ŞU sırada önümüzü gördüğümüzü iddia etmek mümkün değil. 22 Temmuz’daki seçimlerden nasıl bir siyasİ tablo çıkacağı belirsiz.
Cumhurbaşkanı’nın halk tarafından seçilmesi çok büyük olasılıkla bir başka bahara kaldığına göre, bir partinin TBMM’de üçte iki çoğunluğu sağlayamaması halinde cumhurbaşkanı seçiminde Anayasa Mahkemesi’nin kararı yüzünden yine bir tıkanıklıkla karşılaşabiliriz.

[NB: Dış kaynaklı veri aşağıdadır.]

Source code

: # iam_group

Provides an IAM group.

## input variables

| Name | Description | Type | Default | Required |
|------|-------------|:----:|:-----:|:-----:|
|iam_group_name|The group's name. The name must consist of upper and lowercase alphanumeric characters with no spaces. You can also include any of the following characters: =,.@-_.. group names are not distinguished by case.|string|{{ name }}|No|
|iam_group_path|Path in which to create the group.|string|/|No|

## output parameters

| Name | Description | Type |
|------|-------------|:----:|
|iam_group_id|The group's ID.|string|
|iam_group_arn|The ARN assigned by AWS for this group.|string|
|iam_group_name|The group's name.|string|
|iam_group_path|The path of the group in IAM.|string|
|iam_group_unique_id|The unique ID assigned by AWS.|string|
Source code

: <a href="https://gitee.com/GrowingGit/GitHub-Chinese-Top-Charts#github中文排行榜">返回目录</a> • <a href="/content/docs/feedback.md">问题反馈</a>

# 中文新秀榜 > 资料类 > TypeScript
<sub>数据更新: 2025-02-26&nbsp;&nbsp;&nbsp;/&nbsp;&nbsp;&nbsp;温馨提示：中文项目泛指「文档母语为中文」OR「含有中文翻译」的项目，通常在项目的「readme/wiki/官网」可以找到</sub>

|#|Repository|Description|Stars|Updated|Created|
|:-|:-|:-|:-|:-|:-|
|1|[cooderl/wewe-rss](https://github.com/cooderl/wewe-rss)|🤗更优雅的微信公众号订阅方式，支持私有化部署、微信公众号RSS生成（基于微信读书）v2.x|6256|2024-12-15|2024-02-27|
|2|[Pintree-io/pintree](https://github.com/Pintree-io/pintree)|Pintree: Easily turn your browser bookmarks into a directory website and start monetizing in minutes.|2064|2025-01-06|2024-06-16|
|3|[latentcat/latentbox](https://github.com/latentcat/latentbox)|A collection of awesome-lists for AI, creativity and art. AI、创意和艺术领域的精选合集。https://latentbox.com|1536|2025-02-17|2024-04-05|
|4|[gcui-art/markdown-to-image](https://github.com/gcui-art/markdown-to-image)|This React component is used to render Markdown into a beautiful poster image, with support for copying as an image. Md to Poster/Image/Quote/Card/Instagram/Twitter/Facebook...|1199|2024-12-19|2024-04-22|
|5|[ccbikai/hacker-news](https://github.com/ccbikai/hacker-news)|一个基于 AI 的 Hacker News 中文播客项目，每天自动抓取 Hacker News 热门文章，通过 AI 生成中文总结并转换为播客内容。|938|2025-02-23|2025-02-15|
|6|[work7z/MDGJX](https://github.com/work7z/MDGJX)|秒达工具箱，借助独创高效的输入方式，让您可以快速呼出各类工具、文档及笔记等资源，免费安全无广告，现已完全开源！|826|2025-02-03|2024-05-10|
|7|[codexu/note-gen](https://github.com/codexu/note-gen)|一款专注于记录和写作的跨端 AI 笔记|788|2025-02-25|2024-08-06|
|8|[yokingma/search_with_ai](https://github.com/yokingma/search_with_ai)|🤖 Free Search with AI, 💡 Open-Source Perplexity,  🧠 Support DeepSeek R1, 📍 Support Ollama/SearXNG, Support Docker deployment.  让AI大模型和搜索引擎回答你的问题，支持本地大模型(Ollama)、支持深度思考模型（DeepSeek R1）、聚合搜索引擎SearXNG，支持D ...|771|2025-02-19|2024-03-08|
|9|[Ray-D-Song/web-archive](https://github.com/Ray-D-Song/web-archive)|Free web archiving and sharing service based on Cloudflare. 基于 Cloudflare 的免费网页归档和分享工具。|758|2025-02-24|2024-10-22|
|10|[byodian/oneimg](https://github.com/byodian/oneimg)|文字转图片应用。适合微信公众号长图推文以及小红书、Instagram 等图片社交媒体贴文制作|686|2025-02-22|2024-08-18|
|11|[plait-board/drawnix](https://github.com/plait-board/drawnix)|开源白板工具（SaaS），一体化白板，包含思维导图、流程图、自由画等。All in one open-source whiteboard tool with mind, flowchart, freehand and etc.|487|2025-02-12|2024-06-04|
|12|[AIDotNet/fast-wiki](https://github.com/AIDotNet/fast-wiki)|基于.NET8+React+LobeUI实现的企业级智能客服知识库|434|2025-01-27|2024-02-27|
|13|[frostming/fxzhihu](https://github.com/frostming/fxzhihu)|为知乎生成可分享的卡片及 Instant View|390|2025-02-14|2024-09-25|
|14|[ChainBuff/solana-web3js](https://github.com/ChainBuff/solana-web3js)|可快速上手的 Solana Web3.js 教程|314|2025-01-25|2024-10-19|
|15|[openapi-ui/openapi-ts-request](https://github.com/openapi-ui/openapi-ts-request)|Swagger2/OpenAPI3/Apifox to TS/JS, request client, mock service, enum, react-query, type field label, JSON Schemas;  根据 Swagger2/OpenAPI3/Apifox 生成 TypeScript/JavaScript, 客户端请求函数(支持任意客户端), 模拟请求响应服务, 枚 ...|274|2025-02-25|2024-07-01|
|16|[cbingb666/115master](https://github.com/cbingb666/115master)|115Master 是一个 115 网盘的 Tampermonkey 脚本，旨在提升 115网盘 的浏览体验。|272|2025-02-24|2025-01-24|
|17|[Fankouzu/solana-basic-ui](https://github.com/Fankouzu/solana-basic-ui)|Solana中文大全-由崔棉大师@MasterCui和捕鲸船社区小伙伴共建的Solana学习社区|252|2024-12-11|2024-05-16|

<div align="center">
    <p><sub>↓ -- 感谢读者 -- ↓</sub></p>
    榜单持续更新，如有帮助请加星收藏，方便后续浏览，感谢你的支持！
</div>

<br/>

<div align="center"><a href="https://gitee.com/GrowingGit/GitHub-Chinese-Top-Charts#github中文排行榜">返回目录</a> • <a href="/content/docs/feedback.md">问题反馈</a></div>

Tek bir parti üçte iki çoğunluğu sağlarsa hukuki engel aşılmış olur, fakat siyasi engel otomatik olarak ortadan kalkmaz. Yeni cumhurbaşkanı konusunda bir oydaşma kolay kolay sağlanamaz.
Diğer taraftan Meclis’in kompozisyonun bir koalisyonu gerektirmesinin getireceği güçlükler de küçümsenemez. Koalisyon hükümetlerinde karar alma güçlüğünün Türkiye’ye en kritik anlarda nelere mal olduğu unutulmamalıdır.
* * *
Mesele tabii sadece siyasi belirsizlikten ibaret değil. Türkiye, son zamanlarda yoğunluğu artan terörle mücadelesinde, üstelik politik ve toplumsal kutuplaşma ve gerginlik havası içinde, çok zor kararlar almak mecburiyetindedir.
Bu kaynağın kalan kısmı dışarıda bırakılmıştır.